My first serious foray into Linux was driven by how deeply I fell immediately in love with Omarchy. Omarchy made me realize that I could totally live in Linux. If I wanted to.

The big draw of Omarchy for me was Hyprland and window tiling. I've tried a few other tiling window managers (e.g. i3) but they were either too hard to configure or felt janky. Omarchy's version worked great, with great keybinding support. It felt good to no longer spend half my time in the OS moving and resizing windows. Omarchy's rendition of Hyprland made it easy and fun.
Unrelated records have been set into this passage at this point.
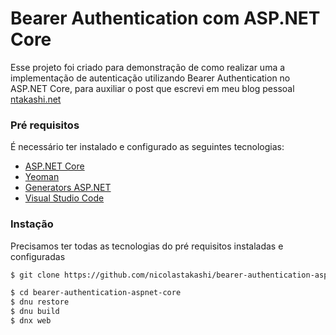 # Bearer Authentication com ASP.NET Core

Esse projeto foi criado para demonstração de como realizar uma a implementação de autenticação utilizando Bearer Authentication no ASP.NET Core, para auxiliar o post que escrevi em meu blog pessoal [ntakashi.net]

### Pré requisitos

É necessário ter instalado e configurado as seguintes tecnologias:

* [ASP.NET Core]
* [Yeoman]
* [Generators ASP.NET]
* [Visual Studio Code]

### Instação

Precisamos ter todas as tecnologias do pré requisitos instaladas e configuradas

```sh
$ git clone https://github.com/nicolastakashi/bearer-authentication-aspnet-core.git
```

```sh
$ cd bearer-authentication-aspnet-core
$ dnu restore
$ dnu build
$ dnx web
```

[//]: # (These are reference links used in the body of this note and get stripped out when the markdown processor does its job. There is no need to format nicely because it shouldn't be seen. Thanks SO - http://stackoverflow.com/questions/4823468/store-comments-in-markdown-syntax)


   [Yeoman]: <http://yeoman.io/>
   [ASP.NET Core]: <http://docs.asp.net/en/latest/getting-started/index.html>
   [Generators ASP.NET]: <https://www.npmjs.com/package/generator-aspnet>
   [Visual Studio Code]: <https://code.visualstudio.com/>
   [ntakashi.net]: <http://ntakashi.net/?p=7051&preview=true>


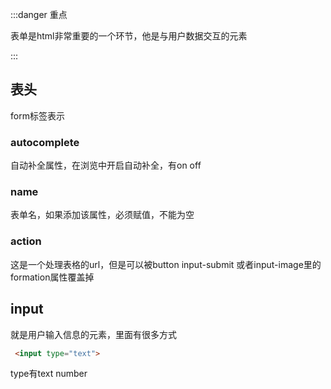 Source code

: :::danger 重点

表单是html非常重要的一个环节，他是与用户数据交互的元素

:::

## 表头

form标签表示

### autocomplete

自动补全属性，在浏览中开启自动补全，有on off

### name

表单名，如果添加该属性，必须赋值，不能为空

### action

这是一个处理表格的url，但是可以被button input-submit 或者input-image里的formation属性覆盖掉

## input

就是用户输入信息的元素，里面有很多方式

```html
 <input type="text">
```

type有text number 
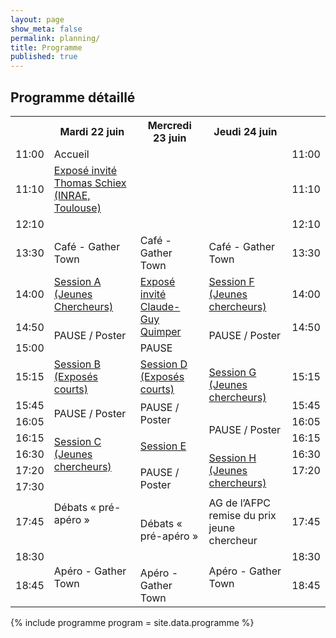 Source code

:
 ```yaml
---
layout: page
show_meta: false
permalink: planning/
title: Programme
published: true
---
```


<span class="anchor" id="programme-détaillé"></span>
<h2>Programme détaillé</h2>

<table>
  <tbody>
    <tr>
      <th></th>
      <th class="day">Mardi 22 juin</th>
      <th class="day">Mercredi 23 juin</th>
      <th class="day">Jeudi 24 juin</th>
      <th></th>
    </tr>
    <tr>
      <td class="hour">11:00</td>
      <td class="break">Accueil</td>
      <td rowspan="5"></td>
      <td rowspan="5"></td>
      <td class="hour">11:00</td>
    </tr>
    <tr>
      <td class="hour">11:10</td>
      <td rowspan="4" class="invite"><a href="#invite1" name="Mardi 22 juin">Exposé invité<br>Thomas Schiex (INRAE, Toulouse)</a></td>
      <td class="hour">11:10</td>
    </tr>
    <tr></tr>
    <tr></tr>
    <tr></tr>
    <tr>
      <td class="hour">12:10</td>
      <td></td>
      <td></td>
      <td></td>
      <td class="hour">12:10</td>
    </tr>
    <tr></tr>
    <tr>
      <td class="hour">13:30</td>
      <td rowspan="2" class="coffee">Café - Gather Town</td>
      <td rowspan="2" class="coffee">Café - Gather Town</td>
      <td rowspan="2" class="coffee">Café - Gather Town</td>
      <td class="hour">13:30</td>
    </tr>
    <tr></tr>
    <tr>
      <td class="hour">14:00</td>
      <td rowspan="3" class="session-young"><a href="#sessionA" name="Mardi 22 juin">Session A (Jeunes Chercheurs)</a></td>
      <td rowspan="4" class="invite"><a href="#invite2" name="Mercredi 23 juin">Exposé invité<br>Claude-Guy Quimper</a></td>
      <td rowspan="3" class="session-young"><a href="#sessionF" name="Jeudi 24 juin">Session F (Jeunes chercheurs)</a></td>
      <td class="hour">14:00</td>
    </tr>
    <tr></tr>
    <tr></tr>
    <tr>
      <td class="hour">14:50</td>
      <td rowspan="2" class="break">PAUSE / Poster</td>
      <td rowspan="2" class="break">PAUSE / Poster</td>
      <td class="hour">14:50</td>
    </tr>
    <tr>
      <td class="hour">15:00</td>
      <td class="break">PAUSE</td>
    </tr>
    <tr>
      <td class="hour">15:15</td>
      <td rowspan="2" class="session"><a href="#sessionB" name="Mardi 22 juin">Session B (Exposés courts)</a></td>
      <td rowspan="2" class="session"><a href="#sessionD" name="Mercredi 23 juin">Session D (Exposés courts)</a></td>
      <td rowspan="3" class="session-young"><a href="#sessionG" name="Jeudi 24 juin">Session G (Jeunes chercheurs)</a></td>
      <td class="hour">15:15</td>
    </tr>
    <tr></tr>
    <tr>
      <td class="hour">15:45</td>
      <td rowspan="2" class="break">PAUSE / Poster</td>
      <td rowspan="2" class="break">PAUSE / Poster</td>
      <td class="hour">15:45</td>
    </tr>
    <tr>
      <td class="hour">16:05</td>
      <td rowspan="2" class="break">PAUSE / Poster</td>
      <td class="hour">16:05</td>
    </tr>
    <tr>
      <td class="hour">16:15</td>
      <td rowspan="5" class="session-young"><a href="#sessionC" name="Mardi 22 juin">Session C (Jeunes chercheurs)</a></td>
      <td rowspan="4" class="session"><a href="#sessionE" name="Mercredi 23 juin">Session E</a></td>
      <td class="hour">16:15</td>
    </tr>
    <tr>
      <td class="hour">16:30</td>
      <td rowspan="5" class="session-young"><a href="#sessionH" name="Jeudi 24 juin">Session H (Jeunes chercheurs)</a></td>
      <td class="hour">16:30</td>
    </tr>
    <tr></tr>
    <tr></tr>
    <tr>
      <td class="hour">17:20</td>
      <td rowspan="2" class="break">PAUSE / Poster</td>
      <td class="hour">17:20</td>
    </tr>
    <tr>
      <td class="hour">17:30</td>
      <td rowspan="4" class="debat">Débats « pré-apéro »</td>
    </tr>
    <tr>
      <td class="hour">17:45</td>
      <td rowspan="4" class="debat">Débats « pré-apéro »</td>
      <td rowspan="3" class="ag">AG de l’AFPC<br>remise du prix jeune chercheur</td>
      <td class="hour">17:45</td>
    </tr>
    <tr></tr>
    <tr></tr>
    <tr>
      <td class="hour">18:30</td>
      <td rowspan="4" class="apero">Apéro - Gather Town</td>
      <td rowspan="4" class="apero">Apéro - Gather Town</td>
      <td class="hour">18:30</td>
    </tr>
    <tr>
      <td class="hour">18:45</td>
      <td rowspan="4" class="apero">Apéro - Gather Town</td>
      <td class="hour">18:45</td>
    </tr>
    <tr></tr>
    <tr></tr>
    <tr></tr>
  </tbody>
</table>

{% include programme program = site.data.programme %} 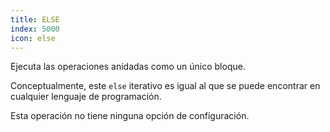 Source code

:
 ```yaml
---
title: ELSE
index: 5000
icon: else
---
```


Ejecuta las operaciones anidadas como un único bloque.

Conceptualmente, este `else` iterativo es igual al que se puede encontrar en cualquier lenguaje de programación.

Esta operación no tiene ninguna opción de configuración.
The downside of tiling window managers is they Always Be Tilin'. Sometimes I don't want that. When an app like Darktable opens a tiny dialog window, and that window suddenly fills half the screen, while shrinking the main window, I don't enjoy it. Yeah, I can toggle specific windows to float, but it's inconvenient. And I'm sure I could wrangle Hyprland to do the right thing with the right apps in the right workspaces, but figuring how to do that is low on my list of fun things to do.

I had fond memories of the way Pop!_OS let me toggle tiling on and off, and when I learned that their new "Cosmic" desktop offered that feature, it made me want to try it.

The other distribution that I got along well with was Fedora. Turns out that Fedora has a Cosmic "Spin", so I dove in and installed it on both the laptop and desktop.

I spent the rest of the weekend getting everything installed and configured to my liking. It went pretty well, although it took some time to get the hang of software installation (dnf vs pacman, etc).

How's it going so far? Honestly, kind of so-so.

While the ability to set window behavior per workspace is nice, Cosmic behaves more like macOS. When I click on an app in the dock, it whisks me to whichever workspace that app is currently running in. With Omarchy, it would open a new instance of the app in the current space. I prefer that behavior. It's more consistent and less jarring.

I'm finding it more difficult to find and install software in Fedora. Omarchy had handy TUI apps for both the official repository and the AUR. They were nearly identical. And I found almost every app I wanted right away. In Fedora, I feel like things are spread out a bit more. It could be just a matter of familiarity, but this didn't happen with Omarchy.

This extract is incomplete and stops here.